Arts & Culture

Southern Streaming: the Masters, a Walton Goggins Showcase, and a Trisha Yearwood Tribute

April’s standout series and movies with Southern ties

Former Bachelorette star Tyler Cameron stands in a landscape with palm trees.

Photo: Michael SeRine/Prime Video

Going Home with Tyler Cameron.

Despite the pollen, spring days have been calling me outside—and perhaps the rest of the streaming world, too, if the paltry number of April releases says anything about the lack of attention TV execs expect to face this month. Below, though, are a few nuggets to tempt us otherwise, along with two regional favorites returning for new seasons: The Big Door Prize, based on G&G Good Dog contributor and Baton Rouge native M. O. Walsh’s novel of the same name, and the consistently great PBS docuseries Reel South.


Sunday-Afternoon Special

The Masters, Paramount+

Of course you can watch the run for the green jacket live on CBS, but Paramount+ will be streaming the third and final rounds on April 13 and 14, respectively, along with various highlights.
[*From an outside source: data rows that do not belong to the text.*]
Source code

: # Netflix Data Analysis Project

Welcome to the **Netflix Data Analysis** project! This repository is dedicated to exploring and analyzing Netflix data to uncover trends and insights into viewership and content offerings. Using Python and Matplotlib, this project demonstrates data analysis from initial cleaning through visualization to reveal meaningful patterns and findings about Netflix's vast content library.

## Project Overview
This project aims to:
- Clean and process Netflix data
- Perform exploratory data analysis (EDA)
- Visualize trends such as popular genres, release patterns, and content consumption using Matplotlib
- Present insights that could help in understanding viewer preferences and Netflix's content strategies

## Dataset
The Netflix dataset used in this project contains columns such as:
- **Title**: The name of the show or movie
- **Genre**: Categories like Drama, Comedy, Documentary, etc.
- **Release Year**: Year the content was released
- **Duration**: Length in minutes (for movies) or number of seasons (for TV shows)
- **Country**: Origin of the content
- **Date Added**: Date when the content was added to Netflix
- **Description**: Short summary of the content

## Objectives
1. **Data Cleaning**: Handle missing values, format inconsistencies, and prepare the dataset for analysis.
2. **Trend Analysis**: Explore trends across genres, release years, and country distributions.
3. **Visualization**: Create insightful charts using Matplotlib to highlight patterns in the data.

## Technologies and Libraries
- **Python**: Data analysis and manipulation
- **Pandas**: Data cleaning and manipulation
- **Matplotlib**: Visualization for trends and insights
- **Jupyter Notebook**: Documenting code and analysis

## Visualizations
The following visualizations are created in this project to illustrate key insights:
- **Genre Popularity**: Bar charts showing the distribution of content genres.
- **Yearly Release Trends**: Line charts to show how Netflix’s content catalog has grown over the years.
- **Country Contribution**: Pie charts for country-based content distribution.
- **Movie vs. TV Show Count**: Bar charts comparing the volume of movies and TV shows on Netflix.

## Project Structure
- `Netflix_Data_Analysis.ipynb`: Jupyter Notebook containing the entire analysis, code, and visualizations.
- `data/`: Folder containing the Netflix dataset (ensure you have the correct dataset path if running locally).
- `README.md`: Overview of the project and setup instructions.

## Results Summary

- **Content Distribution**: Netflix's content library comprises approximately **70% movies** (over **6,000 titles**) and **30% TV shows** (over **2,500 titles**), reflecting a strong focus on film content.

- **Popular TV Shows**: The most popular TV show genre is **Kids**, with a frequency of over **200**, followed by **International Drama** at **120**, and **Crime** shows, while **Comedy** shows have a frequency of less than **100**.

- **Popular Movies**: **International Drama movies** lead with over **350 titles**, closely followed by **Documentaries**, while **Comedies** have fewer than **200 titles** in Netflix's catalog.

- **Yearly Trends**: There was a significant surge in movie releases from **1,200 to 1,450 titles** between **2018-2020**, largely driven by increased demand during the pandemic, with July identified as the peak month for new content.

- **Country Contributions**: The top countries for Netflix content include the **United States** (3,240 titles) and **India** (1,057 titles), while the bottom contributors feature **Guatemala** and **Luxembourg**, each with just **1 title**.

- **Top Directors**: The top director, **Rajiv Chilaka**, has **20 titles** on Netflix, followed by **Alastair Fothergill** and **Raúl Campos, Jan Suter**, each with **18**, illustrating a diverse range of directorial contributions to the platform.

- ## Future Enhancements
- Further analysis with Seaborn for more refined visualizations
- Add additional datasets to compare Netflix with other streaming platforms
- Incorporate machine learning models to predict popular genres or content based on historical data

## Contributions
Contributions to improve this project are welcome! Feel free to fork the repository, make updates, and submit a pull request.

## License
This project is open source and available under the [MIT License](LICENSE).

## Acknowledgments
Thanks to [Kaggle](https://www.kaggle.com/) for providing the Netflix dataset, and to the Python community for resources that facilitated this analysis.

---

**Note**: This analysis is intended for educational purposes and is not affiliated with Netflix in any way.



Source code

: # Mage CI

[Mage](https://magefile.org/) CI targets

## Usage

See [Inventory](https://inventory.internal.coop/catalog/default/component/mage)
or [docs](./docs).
I myself am greatly looking forward to my annual best nap of the year that Sunday, but regardless of your own Masters tradition, may I suggest you first read G&G contributing editor Latria Graham’s terrific feature in the magazine’s latest issue, on the undersung Black caddies of Augusta National? It will definitely make you consider more deeply all the elements—and people—that go into conquering those particular greens. 


Agog at Goggins 

Fallout, Amazon Prime Video

photo: Courtesy of Prime Video
Walton Goggins stars in Fallout.

My husband has been on the edge of his beanbag for this TV adaptation of the Fallout video game series, considered by many (including him) to be one of the best of all time. I’m joining in the anticipation for the postapocalyptic adventure, which lands April 11, largely because one of the main characters will be played by another “best of all time,” the Georgia native, superb actor, and G&G Interview subject Walton Goggins. To bring you up to speed: The year is 2296, and the pampered richies who hid away in “the Vault” for two hundred years after a nuclear war are forced to file out into the mutant-filled, violent world that emerged in the meantime. Okay, then!


X’s and O’s

CMT Music Awards, Paramount+

Once, on a road trip through Georgia, I turned the radio to three different stations, each one of them playing Trisha Yearwood’s “She’s in Love with the Boy.” And who could blame them. Does anyone else tear up at the line “Katie looks at Tommy like I still look at you”? No? Just me? Wahhhhh! As it turns out, Yearwood is just as good at doing good as she is at singing unforgettable songs: At the CMT Music Awards, live on CBS and streaming on Paramount+ on April 7, she will receive the inaugural June Carter Cash Humanitarian Award. In a press release, June’s daughter Carlene said, “Mama would have loved this. Like Trisha, she had a huge heart and her greatest pride was in service that she committed to the community.”


Civics Lessons

Citizen Better, PBS Voices

Every month, KJ Kearney—the South Carolina–based founder of Black Food Fridays—hosts an episode of the new PBS digital series Citizen Better, which aims to examine the unexpected ways people are engaging in the democratic process. That includes looking at answers to such questions as episode one’s “Can Food Be Political?” (spoiler alert: always!). In his April 16 outing, he’ll take on the topic of environmental justice with the help of some Palmetto State advocates. 


Bachelor(ette) Builder

Going Home with Tyler Cameron, Amazon Prime Video

Though I have moved on from the often-mind-numbing Bachelor/Bachelorette franchise to the best reality dating show ever, Love Island (UK), I did really enjoy Alabama native Hannah Brown’s season, in which she romanced but ultimately jilted the likable Jupiter, Florida, homebuilder Tyler Cameron. So likable, I guess, that Amazon has given him his own reality series, which follows him starting April 18 as he returns to his hometown to start his own construction and renovation business and will feature cameos by Bachelor/-ette Nation favorites, including his ex Brown. 


Oklahoma City Lament

An American Bombing: The Road to April 19th, Max

In what also could have been titled An American Tragedy, this HBO Original documentary, out April 16, not only takes viewers inside the lead-up, day of, and aftereffects of Timothy McVeigh’s 1995 bombing of the Alfred P. Murrah Federal Building in Oklahoma City but also examines the broader issue of anti-government sentiment at the root of the attack—the deadliest act of American terrorism ever, which killed 168 people. 


Dulé Noted

The Express Way with Dulé Hill, PBS

photo: Larkin Donley/Joe Bressler/CALICO
Amythyst Kiah on The Express Way with Dulé Hill.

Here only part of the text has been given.